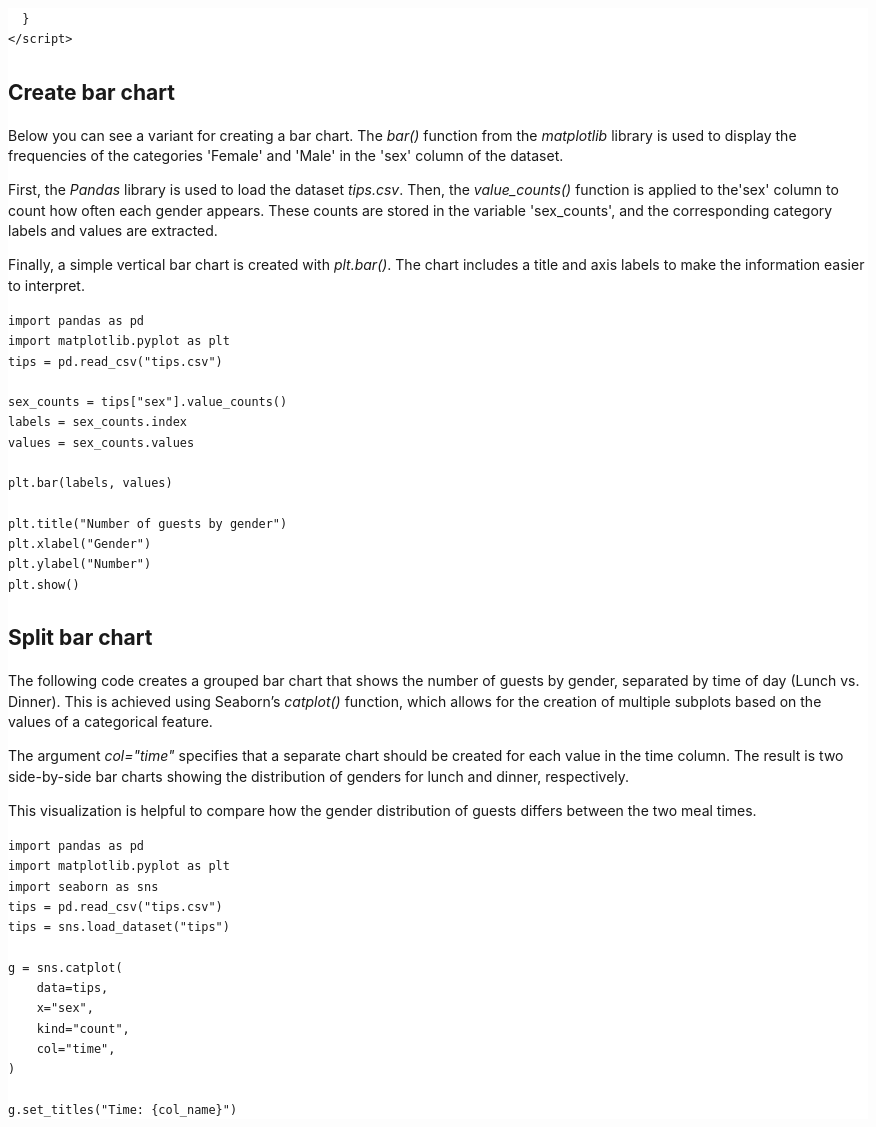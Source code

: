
 ```{raw} html
  }
</script>
```

## Create bar chart
Below you can see a variant for creating a bar chart. The *bar()* function from the *matplotlib* library is used to 
display the frequencies of the categories 'Female' and 'Male' in the 'sex' column of the dataset.

First, the *Pandas* library is used to load the dataset *tips.csv*. Then, the *value_counts()* function is applied to 
the'sex' column to count how often each gender appears. These counts are stored in the variable 'sex_counts', and the 
corresponding category labels and values are extracted.

Finally, a simple vertical bar chart is created with *plt.bar()*. The chart includes a title and axis labels to make the 
information easier to interpret.
```{code-cell}
import pandas as pd
import matplotlib.pyplot as plt
tips = pd.read_csv("tips.csv")

sex_counts = tips["sex"].value_counts()
labels = sex_counts.index
values = sex_counts.values

plt.bar(labels, values)

plt.title("Number of guests by gender")
plt.xlabel("Gender")
plt.ylabel("Number")
plt.show()
```

## Split bar chart
The following code creates a grouped bar chart that shows the number of guests by gender, separated by time of day 
(Lunch vs. Dinner). This is achieved using Seaborn’s *catplot()* function, which allows for the creation of multiple 
subplots based on the values of a categorical feature.

The argument *col="time"* specifies that a separate chart should be created for each value in the time column. The 
result is two side-by-side bar charts showing the distribution of genders for lunch and dinner, respectively.

This visualization is helpful to compare how the gender distribution of guests differs between the two meal times.
```{code-cell}
import pandas as pd
import matplotlib.pyplot as plt
import seaborn as sns
tips = pd.read_csv("tips.csv")
tips = sns.load_dataset("tips")

g = sns.catplot(
    data=tips,
    x="sex",
    kind="count",
    col="time",
)

g.set_titles("Time: {col_name}")
```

-- EXERCISE OBJECTIVE --
Make an exact copy of the records shown above, without the pictures.

-- SOLUTION TO THE PROBLEM --
Source code

:
 ```{raw} html
  }
</script>
```

## Create bar chart
Below you can see a variant for creating a bar chart. The *bar()* function from the *matplotlib* library is used to 
display the frequencies of the categories 'Female' and 'Male' in the 'sex' column of the dataset.

First, the *Pandas* library is used to load the dataset *tips.csv*. Then, the *value_counts()* function is applied to 
the'sex' column to count how often each gender appears. These counts are stored in the variable 'sex_counts', and the 
corresponding category labels and values are extracted.

Finally, a simple vertical bar chart is created with *plt.bar()*. The chart includes a title and axis labels to make the 
information easier to interpret.
```{code-cell}
import pandas as pd
import matplotlib.pyplot as plt
tips = pd.read_csv("tips.csv")

sex_counts = tips["sex"].value_counts()
labels = sex_counts.index
values = sex_counts.values

plt.bar(labels, values)

plt.title("Number of guests by gender")
plt.xlabel("Gender")
plt.ylabel("Number")
plt.show()
```

## Split bar chart
The following code creates a grouped bar chart that shows the number of guests by gender, separated by time of day 
(Lunch vs. Dinner). This is achieved using Seaborn’s *catplot()* function, which allows for the creation of multiple 
subplots based on the values of a categorical feature.

The argument *col="time"* specifies that a separate chart should be created for each value in the time column. The 
result is two side-by-side bar charts showing the distribution of genders for lunch and dinner, respectively.

This visualization is helpful to compare how the gender distribution of guests differs between the two meal times.
```{code-cell}
import pandas as pd
import matplotlib.pyplot as plt
import seaborn as sns
tips = pd.read_csv("tips.csv")
tips = sns.load_dataset("tips")

g = sns.catplot(
    data=tips,
    x="sex",
    kind="count",
    col="time",
)

g.set_titles("Time: {col_name}")
```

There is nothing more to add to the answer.